Federal Minister of Interior
- In office 1990–1991
- Preceded by: Lambert Gwon
- Succeeded by: Tunji Olagunji

Federal Minister of Technology
- In office 1992–1992

Personal details
- Born: 21 July 1941 (age 85) Abaji, Northern Region, British Nigeria (now in FCT, Nigeria)

Military service
- Allegiance: Nigeria
- Branch/service: Nigerian Army
- Years of service: 1968–1990
- Rank: Major general

= Bagudu Mamman =

Nigeria military officer (born 1941)

Abdullahi Bagudu Mamman, fss, psc, mni (21 July 1941) is a retired Nigerian army major general, politician and traditional leader who served in two ministerial positions, Technology and the Internal affairs.

== Background and career ==
Born in Abaji, now present in Abuja, Bagudu Mamman started his education at Native Authority Primary School in 1947, then he attended Kwara Senior Primary School, Ugu-Beku from 1950 to 1957. Finally, he attended Provincial Secondary School, Okene until 1962.

Mamman enrolled in Nigerian Military Training College, Kaduna in 1963 and Royal Military Academy Sandhurst, United Kingdom in 1964 to 1965. In 1968 he attended the Royal School of Artillery, United Kingdom, followed by the Odesa Military Academy from 1970-1971.

Finally, Bagudu Mamman later joined the Command and Staff College, Jaji in 1976 for his senior military course and holds diploma in National Institute for Policy and Strategic Studies, Jos.
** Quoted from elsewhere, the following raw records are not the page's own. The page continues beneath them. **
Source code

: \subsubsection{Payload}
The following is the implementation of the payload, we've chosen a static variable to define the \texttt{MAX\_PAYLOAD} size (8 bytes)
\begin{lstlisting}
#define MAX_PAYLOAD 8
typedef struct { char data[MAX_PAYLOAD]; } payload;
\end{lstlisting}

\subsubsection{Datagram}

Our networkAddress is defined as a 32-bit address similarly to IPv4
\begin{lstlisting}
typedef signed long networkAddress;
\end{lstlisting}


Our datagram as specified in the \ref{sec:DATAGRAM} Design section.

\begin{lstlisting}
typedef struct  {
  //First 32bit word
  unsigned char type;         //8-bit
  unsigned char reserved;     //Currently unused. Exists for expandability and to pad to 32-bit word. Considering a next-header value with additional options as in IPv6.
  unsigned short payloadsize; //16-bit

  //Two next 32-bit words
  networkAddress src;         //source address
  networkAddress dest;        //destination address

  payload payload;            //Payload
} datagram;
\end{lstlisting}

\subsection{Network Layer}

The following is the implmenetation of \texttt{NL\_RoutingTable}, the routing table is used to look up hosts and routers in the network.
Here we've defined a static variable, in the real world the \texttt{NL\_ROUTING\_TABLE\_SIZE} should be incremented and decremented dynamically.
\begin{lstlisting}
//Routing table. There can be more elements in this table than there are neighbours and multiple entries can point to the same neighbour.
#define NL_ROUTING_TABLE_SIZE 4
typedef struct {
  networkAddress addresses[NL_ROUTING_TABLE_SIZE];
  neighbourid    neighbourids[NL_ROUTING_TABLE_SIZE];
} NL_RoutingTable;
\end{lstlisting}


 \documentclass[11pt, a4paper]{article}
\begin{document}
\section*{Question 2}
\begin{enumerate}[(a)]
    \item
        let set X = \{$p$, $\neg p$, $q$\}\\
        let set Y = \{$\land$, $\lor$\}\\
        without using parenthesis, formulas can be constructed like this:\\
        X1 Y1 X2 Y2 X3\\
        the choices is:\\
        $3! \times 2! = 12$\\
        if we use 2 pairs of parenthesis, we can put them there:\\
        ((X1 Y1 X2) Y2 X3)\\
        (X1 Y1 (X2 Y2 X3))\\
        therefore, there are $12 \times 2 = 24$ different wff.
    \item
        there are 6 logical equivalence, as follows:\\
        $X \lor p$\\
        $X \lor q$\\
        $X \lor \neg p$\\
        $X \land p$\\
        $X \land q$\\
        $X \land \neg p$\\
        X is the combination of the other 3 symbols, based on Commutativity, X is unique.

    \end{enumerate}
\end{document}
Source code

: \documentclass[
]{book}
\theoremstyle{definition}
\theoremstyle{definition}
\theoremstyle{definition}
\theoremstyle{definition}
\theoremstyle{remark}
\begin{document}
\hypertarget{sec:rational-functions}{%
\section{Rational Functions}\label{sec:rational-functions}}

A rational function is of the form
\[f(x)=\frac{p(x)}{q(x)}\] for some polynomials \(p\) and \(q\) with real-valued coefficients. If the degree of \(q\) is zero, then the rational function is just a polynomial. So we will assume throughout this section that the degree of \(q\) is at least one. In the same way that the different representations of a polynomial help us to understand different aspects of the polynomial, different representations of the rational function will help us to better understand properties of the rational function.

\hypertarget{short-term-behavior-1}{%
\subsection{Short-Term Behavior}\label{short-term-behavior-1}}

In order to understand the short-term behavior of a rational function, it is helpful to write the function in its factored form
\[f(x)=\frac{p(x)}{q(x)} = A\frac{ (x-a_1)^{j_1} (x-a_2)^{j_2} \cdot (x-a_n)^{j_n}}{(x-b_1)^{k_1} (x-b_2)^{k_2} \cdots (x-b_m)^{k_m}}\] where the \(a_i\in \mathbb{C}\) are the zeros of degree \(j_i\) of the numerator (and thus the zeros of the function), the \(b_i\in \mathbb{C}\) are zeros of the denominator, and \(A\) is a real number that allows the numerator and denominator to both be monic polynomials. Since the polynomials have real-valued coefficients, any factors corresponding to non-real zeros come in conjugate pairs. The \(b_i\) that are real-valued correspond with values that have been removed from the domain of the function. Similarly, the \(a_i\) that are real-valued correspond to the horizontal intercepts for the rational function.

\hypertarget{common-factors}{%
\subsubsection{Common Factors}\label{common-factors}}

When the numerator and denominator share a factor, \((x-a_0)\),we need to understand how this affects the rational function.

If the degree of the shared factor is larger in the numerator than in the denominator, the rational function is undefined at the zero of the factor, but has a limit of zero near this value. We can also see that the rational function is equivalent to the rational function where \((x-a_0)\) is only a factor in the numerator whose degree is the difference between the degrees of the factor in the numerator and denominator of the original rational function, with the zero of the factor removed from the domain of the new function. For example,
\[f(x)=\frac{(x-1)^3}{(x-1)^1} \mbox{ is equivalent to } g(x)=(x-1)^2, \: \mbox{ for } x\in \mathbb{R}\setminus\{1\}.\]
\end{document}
Later in 2001 he was awarded Ph.D.

Mamman commanded 32 field artillery regiment of Nigerian Army in 1970 and brigade command school of artillery in 1975 - 1979, chief military personnel officer, United Nation Interim Force Lebanon in 1981, Commander Corps of Signal 1983 and School of Artillery Brigade. He was Army training and operations director in 1985 and was member of Armed Forces Ruling Council from 1985 - 1989. Later in 1988 he was Commandant, Armed Force Command and Staff College, Jaji till 1990 when he retired and was appointed Minister. In 1993 he founded the Hikma International Limited. Later he chaired the Administrative body in University of Nsukka 1995.